La palma del pezzo più interessate, in quanto differente rispetto a quello finora prodotto (anche se il trademark rimane pur sempre perfettamente riscontrabile), spetta a "02 Panic Room", non a caso scelto come singolo di lancio, cadenzato e dall'incedere misticheggiante dove protagoniste assolute sono le tastiere e i synth di Lapaj, oltre a un refrain azzeccatissimo di quelli che si ti insidiano immediatamente in mezzo alle giunzioni sinaptiche, fino a chiudere in calando tramutandosi in una malinconica ballata pianistica dove l'emotività delle fragili corde vocali di Duda prendono il sopravvento. In un qual modo, anticipa lo stile compositivo del successivo "Anno Domini High Definition" uscito due anni più tardi, dove la band farà maggior ricorso all'utilizzo di elettronica e a soluzioni ritmiche più quadrate.
La precedono l'opener "Beyond the Eyelids", connubion metallico – psichedelico contraddistinto da svariati cambi di tempo e d'atmosfera, e la stravagante e meno complessa "Rainbow Box", che ben si sposerebbe con lo stile dei Porcupine Tree dell'epoca "Stupid Dream" – "In Absentia". Nella tribaleggiante mistica "Schizophrenic Prayer" si sentono invece echi dei Pain of Salvation di pezzi come "Chain Sling" o "Imago", ma siamo pur sempre molto ma molto lontani dal plagio, chiamiamolo semplicemente citazionismo, i Riverside sono come una spugna nell'assorbire le influenze varie, e sono abili nel rielaborarle alla loro maniera.

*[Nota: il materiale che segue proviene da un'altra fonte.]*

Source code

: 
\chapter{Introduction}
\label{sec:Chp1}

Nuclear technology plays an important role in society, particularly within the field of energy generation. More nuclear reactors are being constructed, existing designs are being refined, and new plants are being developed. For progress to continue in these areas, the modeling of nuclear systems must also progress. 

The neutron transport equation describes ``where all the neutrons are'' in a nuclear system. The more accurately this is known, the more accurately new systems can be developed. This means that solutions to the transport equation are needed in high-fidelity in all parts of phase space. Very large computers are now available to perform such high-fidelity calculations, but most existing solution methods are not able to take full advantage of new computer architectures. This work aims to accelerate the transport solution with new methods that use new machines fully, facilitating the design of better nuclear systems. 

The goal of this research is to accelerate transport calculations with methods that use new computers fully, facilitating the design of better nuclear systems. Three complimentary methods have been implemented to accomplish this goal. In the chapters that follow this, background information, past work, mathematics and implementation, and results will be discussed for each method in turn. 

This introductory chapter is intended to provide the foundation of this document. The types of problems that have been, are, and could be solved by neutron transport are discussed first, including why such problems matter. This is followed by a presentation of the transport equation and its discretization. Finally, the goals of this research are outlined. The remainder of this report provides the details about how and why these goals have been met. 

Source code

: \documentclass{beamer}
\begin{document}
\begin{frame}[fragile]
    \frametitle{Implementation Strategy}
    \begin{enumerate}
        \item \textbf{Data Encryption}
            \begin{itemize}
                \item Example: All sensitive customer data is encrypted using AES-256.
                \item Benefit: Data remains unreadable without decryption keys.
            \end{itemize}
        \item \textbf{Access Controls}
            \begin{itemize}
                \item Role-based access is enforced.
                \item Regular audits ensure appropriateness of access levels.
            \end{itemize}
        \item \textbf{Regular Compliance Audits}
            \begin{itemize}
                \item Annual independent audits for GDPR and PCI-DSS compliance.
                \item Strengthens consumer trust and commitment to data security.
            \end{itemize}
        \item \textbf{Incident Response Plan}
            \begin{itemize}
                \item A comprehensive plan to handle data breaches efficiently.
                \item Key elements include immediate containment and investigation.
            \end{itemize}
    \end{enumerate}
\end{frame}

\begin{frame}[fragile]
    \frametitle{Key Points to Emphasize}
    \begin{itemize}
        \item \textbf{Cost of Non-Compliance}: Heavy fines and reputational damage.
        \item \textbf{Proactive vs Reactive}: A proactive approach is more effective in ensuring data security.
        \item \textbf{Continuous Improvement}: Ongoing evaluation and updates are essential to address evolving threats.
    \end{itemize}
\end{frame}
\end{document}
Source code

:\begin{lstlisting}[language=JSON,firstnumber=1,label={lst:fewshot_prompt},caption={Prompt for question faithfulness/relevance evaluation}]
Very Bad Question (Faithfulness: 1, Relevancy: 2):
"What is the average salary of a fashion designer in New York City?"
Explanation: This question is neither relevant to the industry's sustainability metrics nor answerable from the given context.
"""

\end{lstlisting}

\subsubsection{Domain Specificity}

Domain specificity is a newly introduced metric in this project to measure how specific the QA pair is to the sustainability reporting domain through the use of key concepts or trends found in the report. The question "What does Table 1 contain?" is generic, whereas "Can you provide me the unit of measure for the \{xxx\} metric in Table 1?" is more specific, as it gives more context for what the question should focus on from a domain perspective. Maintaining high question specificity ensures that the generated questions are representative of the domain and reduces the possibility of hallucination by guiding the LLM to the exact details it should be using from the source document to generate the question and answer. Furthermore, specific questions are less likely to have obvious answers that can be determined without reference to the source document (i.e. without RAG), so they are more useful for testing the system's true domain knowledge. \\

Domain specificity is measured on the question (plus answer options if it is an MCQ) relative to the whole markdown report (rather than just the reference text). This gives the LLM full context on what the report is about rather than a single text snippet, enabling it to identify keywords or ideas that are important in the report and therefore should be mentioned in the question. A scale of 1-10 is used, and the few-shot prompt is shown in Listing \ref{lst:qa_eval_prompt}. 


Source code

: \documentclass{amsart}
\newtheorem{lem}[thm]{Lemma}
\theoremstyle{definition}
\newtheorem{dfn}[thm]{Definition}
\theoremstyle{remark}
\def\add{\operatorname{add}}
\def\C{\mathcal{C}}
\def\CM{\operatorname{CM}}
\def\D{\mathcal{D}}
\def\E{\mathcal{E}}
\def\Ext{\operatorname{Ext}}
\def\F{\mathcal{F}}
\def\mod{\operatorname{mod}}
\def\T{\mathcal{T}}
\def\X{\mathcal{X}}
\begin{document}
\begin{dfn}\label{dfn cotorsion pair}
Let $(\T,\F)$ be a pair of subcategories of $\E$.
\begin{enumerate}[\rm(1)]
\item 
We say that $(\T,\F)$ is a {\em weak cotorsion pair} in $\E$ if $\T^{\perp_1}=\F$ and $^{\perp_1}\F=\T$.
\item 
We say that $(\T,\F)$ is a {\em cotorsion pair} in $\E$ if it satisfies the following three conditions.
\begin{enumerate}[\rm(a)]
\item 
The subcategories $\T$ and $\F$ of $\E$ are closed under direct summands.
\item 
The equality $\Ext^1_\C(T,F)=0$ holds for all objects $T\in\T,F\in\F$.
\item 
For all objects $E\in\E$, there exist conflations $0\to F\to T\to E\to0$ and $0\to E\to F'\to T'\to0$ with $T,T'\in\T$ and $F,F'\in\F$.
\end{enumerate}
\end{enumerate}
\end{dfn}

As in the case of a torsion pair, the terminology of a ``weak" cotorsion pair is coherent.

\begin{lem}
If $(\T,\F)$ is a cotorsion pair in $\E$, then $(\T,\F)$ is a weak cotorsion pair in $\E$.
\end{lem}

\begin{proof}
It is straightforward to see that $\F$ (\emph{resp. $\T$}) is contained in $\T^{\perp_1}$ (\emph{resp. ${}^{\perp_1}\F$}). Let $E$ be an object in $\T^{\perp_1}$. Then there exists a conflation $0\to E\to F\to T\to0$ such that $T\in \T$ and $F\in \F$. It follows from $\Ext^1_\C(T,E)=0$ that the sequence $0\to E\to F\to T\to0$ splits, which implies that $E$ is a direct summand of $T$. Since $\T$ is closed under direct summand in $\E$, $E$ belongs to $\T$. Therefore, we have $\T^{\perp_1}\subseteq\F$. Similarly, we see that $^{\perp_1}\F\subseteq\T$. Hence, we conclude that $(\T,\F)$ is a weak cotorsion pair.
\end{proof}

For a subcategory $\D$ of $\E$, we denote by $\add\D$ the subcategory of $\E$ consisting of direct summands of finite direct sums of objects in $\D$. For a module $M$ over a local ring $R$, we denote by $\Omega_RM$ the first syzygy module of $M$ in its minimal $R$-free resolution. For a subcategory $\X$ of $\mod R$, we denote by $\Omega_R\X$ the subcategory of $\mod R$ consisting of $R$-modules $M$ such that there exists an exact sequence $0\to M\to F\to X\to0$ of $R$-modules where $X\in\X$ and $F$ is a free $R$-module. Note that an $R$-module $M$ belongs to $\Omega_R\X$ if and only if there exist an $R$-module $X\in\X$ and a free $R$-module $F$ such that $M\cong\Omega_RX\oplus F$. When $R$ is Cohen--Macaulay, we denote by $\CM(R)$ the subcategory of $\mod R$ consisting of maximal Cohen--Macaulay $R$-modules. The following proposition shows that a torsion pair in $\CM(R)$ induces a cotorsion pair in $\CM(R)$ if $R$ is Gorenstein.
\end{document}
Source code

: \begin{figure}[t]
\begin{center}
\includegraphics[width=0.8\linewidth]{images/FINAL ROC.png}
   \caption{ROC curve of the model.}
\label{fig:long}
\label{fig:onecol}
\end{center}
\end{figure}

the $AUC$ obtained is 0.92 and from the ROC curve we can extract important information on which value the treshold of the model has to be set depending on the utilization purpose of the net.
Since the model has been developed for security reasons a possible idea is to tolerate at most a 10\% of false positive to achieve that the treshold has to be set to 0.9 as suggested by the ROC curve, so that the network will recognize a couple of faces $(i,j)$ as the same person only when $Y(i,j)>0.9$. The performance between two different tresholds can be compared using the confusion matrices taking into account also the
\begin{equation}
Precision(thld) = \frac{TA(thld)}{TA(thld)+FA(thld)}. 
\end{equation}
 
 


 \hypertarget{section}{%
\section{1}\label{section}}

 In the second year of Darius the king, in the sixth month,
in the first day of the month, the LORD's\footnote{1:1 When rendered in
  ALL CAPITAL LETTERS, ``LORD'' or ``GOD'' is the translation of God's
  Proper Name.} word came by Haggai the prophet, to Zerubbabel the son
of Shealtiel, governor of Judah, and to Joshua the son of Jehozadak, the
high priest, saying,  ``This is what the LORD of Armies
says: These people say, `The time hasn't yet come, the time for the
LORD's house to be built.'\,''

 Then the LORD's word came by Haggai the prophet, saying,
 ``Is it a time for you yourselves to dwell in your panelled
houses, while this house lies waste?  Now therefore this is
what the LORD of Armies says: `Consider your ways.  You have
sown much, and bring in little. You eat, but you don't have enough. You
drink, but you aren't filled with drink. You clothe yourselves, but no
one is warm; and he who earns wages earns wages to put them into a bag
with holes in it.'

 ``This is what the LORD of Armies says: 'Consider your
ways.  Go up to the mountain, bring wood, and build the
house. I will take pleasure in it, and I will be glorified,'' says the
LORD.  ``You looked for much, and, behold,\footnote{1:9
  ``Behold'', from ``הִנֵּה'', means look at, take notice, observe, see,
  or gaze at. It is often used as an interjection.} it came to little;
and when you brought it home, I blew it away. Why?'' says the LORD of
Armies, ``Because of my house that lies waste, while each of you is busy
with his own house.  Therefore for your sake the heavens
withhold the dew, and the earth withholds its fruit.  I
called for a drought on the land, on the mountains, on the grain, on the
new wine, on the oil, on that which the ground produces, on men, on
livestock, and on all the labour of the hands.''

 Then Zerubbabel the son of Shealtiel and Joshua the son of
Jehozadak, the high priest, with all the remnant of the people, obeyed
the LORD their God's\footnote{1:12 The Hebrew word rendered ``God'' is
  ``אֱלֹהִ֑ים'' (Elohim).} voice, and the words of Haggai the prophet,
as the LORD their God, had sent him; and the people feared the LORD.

Sono melodie suadenti e ipnotiche quelle che avvolgono la seguente "Parasomnia", pezzo psichedelicamente spaziale in cui si viene ammaliati dalla voce di Duda supportata da una moltitudine di linee vocali sovraincise e accavallate l'una sull'altra. La segue a ruota "Through the Other Side", soffusa, minimale e confortevolmente sedante, così come è serafica la seguente acustica "Embryonic", dove Grudzinski sul finale si lascia andare a un assolo spudoratamente pinkfloydiano. Torniamo su binari più prettamente prog con Cybernetic Pillow, composizione dal gusto orientaleggiante dove gli inserti elettronici, tastieristici e chitarristici si intersecano fra loro. E giungiamo al capitolo conclusivo dell'album e della triologia, i tom battenti introducono "Ultimate Trip", un ultimo viaggio di oltre tredici minuti all'interno della propria psiche sospesi fra la terza e la quarta dimensione, laddove i frammenti di specchi rotti riflettono differenti lati e facciate dell'animo umano. Psichedelia e progressione. In pieno stile Riverside.
Se si trattasse di un film, diremmo che il finale è decisamente apprezzabile ma abbastanza prevedibile, esattamente ciò che ci aspettavamo, ma è la giusta conclusione di quanto cominciato fin dal primo capitolo e la degna chiusura del cerchio narrativo. E lo stesso vale anche per "Rapid Eye Movement" e i Riverside.